Saved entries
--------------------------------------------------

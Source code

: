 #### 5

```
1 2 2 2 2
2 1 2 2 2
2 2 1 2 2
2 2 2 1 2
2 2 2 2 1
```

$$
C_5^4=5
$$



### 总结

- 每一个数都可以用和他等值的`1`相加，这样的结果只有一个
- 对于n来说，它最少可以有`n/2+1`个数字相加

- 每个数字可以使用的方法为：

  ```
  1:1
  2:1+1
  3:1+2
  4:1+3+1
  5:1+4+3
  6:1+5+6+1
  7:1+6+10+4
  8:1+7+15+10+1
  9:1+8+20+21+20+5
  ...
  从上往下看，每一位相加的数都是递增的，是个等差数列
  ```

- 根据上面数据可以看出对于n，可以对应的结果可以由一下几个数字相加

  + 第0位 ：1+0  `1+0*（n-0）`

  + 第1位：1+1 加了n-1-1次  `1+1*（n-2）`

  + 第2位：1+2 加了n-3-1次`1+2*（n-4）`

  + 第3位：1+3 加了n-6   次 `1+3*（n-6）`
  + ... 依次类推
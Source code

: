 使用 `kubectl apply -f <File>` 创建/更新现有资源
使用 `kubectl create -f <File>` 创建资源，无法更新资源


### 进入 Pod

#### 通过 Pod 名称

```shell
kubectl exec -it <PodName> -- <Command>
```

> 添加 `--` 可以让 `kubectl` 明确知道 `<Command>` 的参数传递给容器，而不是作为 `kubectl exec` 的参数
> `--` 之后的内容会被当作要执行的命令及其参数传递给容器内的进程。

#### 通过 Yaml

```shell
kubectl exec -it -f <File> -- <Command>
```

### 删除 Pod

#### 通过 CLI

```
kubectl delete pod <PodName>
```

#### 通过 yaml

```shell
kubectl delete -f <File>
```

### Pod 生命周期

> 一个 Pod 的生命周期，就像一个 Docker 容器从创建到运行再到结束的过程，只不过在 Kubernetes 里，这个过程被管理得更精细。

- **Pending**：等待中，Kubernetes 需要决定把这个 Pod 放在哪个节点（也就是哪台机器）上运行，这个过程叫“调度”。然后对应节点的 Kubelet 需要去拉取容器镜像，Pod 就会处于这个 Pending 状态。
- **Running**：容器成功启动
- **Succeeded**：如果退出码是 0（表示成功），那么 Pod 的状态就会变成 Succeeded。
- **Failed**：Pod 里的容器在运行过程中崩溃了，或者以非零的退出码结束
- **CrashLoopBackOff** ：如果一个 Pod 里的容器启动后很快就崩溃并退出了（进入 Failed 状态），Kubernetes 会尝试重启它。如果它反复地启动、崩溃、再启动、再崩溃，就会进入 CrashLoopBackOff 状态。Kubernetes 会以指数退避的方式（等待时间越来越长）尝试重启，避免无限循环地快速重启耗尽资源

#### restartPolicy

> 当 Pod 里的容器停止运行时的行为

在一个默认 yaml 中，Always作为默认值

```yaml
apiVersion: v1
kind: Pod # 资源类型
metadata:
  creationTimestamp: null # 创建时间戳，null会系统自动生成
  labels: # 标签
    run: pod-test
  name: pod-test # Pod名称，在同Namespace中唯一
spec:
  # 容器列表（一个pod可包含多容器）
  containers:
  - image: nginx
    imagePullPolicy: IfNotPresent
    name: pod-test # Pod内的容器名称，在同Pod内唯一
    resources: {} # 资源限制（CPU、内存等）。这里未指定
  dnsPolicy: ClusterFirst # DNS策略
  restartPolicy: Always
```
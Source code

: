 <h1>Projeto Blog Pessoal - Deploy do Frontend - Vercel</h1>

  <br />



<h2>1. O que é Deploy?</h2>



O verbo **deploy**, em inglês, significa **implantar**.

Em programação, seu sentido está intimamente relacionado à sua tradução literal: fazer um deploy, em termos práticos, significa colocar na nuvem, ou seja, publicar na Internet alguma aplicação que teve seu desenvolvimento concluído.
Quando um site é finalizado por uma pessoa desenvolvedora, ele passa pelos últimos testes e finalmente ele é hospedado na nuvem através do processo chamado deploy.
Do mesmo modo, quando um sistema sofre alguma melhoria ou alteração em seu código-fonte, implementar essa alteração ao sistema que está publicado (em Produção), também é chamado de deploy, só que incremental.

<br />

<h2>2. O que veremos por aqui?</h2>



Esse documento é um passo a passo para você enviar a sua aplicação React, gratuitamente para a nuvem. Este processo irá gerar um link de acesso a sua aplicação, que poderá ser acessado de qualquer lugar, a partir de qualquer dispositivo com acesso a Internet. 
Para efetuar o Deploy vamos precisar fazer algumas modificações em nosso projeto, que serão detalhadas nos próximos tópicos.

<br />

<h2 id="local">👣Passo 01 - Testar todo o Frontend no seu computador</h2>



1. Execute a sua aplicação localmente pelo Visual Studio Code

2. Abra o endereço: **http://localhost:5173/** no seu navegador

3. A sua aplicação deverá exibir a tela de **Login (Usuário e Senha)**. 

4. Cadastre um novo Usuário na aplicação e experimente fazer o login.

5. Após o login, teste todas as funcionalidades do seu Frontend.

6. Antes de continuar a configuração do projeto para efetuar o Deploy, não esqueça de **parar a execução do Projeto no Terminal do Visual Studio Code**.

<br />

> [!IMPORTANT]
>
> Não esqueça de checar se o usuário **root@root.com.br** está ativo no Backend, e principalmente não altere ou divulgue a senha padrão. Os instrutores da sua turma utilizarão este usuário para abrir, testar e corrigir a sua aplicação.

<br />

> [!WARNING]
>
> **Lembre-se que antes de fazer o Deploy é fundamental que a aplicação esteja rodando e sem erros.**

--------------------------------------------------

▶ What you have to do
Single out each line of the records above with the string "esqueça" in it, and copy it.

▶ Exercise result
6. Antes de continuar a configuração do projeto para efetuar o Deploy, não esqueça de **parar a execução do Projeto no Terminal do Visual Studio Code**.
> Não esqueça de checar se o usuário **root@root.com.br** está ativo no Backend, e principalmente não altere ou divulgue a senha padrão. Os instrutores da sua turma utilizarão este usuário para abrir, testar e corrigir a sua aplicação.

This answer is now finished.